Have you watch the film SUNSHINE?
I’m going to spoil it for you. This science fiction is directed by Danny Boyle, produced by Andrew MacDonald and written by Alex Garland. And not to forget, it stars our favourite actress Michelle Yeoh.
I love this team’s 28 DAYS LATER, but that’s besides the point.
It’s easy to tell that SUNSHINE is done outside the Hollywood studio system – no big name cast. And the biggest tell-tale sign of all? No happily ever after. Everyone dies at the end of the movie.
It just gets me thinking: wow, I want to make a film like that. (No, not that part where everyone dies at the end of the movie.) I want to make a big action film. If UK filmmakers can do it, I’m pretty sure Singapore filmmakers can do it too… erm… one fine day… I hope?
Then I think harder – can Singapore really make such a film? No, seriously. Can we do it?
My answer is no. Maybe another 10 years (hopefully shorter) if we continue to expand and grow our industry at the current rate. Eng Tiong and I deduced that it isn’t very hard to come up with a story like this. Of course, the detailed research into physics and all that stuff will be mind-boggling but the basic story idea isn’t that difficult to think up.

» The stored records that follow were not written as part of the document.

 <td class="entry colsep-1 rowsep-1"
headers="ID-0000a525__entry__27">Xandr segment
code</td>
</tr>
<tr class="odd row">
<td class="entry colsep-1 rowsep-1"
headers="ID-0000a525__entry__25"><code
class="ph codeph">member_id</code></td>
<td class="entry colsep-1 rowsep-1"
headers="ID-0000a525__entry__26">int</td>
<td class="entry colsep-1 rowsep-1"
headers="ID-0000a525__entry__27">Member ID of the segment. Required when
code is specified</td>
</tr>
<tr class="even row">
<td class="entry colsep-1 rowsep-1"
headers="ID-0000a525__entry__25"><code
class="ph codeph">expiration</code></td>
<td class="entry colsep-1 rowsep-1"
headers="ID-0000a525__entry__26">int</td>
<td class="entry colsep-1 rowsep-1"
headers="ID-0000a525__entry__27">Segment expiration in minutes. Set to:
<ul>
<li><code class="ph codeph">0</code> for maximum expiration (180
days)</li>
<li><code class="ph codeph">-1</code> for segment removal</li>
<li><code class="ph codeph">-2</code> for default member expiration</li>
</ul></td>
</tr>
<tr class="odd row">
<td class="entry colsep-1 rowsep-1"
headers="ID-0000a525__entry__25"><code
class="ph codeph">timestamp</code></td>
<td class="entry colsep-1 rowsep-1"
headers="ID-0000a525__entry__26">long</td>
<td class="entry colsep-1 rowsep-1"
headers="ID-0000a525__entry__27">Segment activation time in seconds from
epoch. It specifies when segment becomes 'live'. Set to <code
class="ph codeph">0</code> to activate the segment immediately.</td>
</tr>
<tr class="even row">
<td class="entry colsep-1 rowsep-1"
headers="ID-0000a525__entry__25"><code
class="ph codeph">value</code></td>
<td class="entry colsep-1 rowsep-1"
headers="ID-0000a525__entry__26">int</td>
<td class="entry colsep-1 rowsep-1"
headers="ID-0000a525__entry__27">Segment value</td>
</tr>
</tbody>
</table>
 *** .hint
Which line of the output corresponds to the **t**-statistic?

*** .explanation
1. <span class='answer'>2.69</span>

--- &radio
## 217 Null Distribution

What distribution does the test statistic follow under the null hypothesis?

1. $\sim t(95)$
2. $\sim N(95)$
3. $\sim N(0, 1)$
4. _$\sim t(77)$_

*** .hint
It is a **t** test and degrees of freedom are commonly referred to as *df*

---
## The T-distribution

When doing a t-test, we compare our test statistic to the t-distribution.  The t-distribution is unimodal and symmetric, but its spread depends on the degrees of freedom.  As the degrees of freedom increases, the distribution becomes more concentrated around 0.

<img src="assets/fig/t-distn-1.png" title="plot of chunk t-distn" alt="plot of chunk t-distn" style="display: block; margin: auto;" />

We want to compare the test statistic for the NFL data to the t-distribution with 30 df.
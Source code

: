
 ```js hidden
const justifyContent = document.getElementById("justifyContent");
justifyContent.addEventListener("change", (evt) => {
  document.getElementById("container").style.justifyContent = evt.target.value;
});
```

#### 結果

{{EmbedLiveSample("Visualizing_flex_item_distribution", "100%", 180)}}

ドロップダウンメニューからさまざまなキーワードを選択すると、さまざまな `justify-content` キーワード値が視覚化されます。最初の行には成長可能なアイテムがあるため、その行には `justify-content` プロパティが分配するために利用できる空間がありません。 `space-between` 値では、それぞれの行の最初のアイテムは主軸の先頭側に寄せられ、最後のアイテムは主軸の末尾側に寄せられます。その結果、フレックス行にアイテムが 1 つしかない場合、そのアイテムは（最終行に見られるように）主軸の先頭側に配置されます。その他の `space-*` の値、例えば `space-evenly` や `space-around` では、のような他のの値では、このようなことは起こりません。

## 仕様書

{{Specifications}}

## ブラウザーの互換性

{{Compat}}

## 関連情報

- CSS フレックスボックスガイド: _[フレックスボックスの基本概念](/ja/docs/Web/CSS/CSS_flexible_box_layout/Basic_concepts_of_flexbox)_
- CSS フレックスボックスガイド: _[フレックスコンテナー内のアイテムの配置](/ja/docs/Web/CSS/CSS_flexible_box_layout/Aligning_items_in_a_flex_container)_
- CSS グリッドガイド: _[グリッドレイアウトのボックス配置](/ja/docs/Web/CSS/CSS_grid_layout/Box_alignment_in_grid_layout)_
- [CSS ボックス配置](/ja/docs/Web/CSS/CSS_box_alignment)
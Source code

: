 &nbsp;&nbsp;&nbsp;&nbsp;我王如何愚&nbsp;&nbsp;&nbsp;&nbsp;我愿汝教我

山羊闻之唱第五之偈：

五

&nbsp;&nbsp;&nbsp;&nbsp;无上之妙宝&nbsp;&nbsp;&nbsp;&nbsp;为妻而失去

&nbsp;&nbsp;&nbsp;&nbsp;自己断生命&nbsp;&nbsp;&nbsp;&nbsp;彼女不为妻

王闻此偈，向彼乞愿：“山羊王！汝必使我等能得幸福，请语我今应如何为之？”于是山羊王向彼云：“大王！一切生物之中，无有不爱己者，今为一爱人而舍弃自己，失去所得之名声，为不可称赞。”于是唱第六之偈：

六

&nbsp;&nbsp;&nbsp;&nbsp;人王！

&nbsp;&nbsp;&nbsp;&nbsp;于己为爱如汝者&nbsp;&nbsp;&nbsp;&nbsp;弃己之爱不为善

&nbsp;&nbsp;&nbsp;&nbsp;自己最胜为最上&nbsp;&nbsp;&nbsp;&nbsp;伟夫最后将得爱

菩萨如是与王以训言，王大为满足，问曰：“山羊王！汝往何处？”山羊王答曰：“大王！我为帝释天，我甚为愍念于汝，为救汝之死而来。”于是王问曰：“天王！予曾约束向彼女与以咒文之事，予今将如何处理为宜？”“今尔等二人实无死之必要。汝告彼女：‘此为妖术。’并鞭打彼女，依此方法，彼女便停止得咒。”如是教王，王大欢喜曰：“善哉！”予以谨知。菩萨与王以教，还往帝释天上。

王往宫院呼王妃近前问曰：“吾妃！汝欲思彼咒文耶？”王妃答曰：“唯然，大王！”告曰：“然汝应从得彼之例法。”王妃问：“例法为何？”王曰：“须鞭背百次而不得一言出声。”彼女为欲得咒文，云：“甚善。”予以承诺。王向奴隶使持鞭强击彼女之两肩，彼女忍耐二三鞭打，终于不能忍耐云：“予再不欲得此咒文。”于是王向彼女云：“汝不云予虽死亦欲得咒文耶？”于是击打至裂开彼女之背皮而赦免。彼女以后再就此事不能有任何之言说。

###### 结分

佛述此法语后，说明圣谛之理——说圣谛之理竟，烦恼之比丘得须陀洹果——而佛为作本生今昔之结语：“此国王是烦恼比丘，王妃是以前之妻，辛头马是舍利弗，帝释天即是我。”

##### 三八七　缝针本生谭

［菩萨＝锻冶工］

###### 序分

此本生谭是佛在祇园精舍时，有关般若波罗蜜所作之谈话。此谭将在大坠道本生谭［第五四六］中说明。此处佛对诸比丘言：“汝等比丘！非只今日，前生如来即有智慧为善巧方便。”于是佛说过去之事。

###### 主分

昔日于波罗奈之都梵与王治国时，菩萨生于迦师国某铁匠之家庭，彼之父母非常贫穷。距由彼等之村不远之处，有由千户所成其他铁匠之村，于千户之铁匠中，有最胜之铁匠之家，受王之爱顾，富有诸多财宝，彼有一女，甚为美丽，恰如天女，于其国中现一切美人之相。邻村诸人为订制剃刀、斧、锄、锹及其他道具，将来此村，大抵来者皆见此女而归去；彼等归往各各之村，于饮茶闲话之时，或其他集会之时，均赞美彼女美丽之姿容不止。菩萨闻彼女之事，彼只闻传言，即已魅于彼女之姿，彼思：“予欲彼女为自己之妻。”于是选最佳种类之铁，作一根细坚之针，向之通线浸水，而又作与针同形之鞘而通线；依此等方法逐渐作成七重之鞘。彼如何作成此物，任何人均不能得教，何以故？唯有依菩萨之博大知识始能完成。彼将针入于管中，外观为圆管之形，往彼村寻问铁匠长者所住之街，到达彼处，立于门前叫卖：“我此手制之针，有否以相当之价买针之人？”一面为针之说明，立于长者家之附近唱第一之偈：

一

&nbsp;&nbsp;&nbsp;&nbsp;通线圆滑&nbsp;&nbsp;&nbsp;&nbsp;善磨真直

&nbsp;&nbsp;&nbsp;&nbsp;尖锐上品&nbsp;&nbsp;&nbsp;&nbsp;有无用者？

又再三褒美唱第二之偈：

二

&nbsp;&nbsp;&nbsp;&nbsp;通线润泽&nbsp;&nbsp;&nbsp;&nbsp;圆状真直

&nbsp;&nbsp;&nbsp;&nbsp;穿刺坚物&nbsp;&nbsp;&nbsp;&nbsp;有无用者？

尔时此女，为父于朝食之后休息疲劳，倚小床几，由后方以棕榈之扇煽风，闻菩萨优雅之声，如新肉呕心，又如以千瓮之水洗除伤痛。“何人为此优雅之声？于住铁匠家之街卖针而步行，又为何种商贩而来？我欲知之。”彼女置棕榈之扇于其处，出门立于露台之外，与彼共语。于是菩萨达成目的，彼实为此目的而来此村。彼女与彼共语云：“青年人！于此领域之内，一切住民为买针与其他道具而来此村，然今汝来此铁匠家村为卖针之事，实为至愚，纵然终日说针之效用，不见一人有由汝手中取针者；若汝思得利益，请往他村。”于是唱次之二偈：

The core issue lies in the very heart and soul of being a Singaporean – we don’t think big. Maybe we can’t think big. Maybe we refuse to think big. Maybe we can’t find a reason to think big. Maybe we just don’t see big.
Let me relate my story:
Eng Tiong and I are currently working on a few story ideas. There’s this one particular idea we’re developing that’s somehow getting nowhere. Then one fine day Eng Tiong sugggested, “Okay, let’s think in terms of Hollywood. If we’re Hollywood producers. What will we do? Who do we want to cast as the leads?”
The most amazing thing happened. My mind frees up. Immediately I see Scarlett Johannson. He sees Jessica Alba. (Okay, we agree that Jessica Alba is a better choice.) And we see Clive Owen as the male lead. I can see how the story has to be told. I can see how the characters are like. Most importantly, I can feel the emotions the characters are going through. I can see the whole action sequences. Car crash, police everywhere…. Everything becomes real. Everything becomes bigger. Everything becomes… possible.
My thoughts before this exercise are so limiting. So… small. I just doubt every single crazy thought in my head. I just don’t believe any of it is do-able.
This is what Danny Boyle says on the SUNSHINE web site about writer Alex Garland:
“What I love about Alex’s work is he has these big ideas,” explains Boyle. “The British film industry tends to make quite small films, but Alex’s writing always contains these massive ideas and concepts, which is wonderful, though complex to finance and realize.”
Ditto, ditto, ditto. BIG ideas. We could definitely use some here in Singapore.
Trust me. It feels almost orgasmic to think really BIG, not confined by the four walls of our HDB flats, by our tiny country island, our pragmatism, our rules and most importantly, by the way we’ve been taught to think.
How about the money, you might say. Well, I think that should be the least of our worries. If the story is damn good, money will come.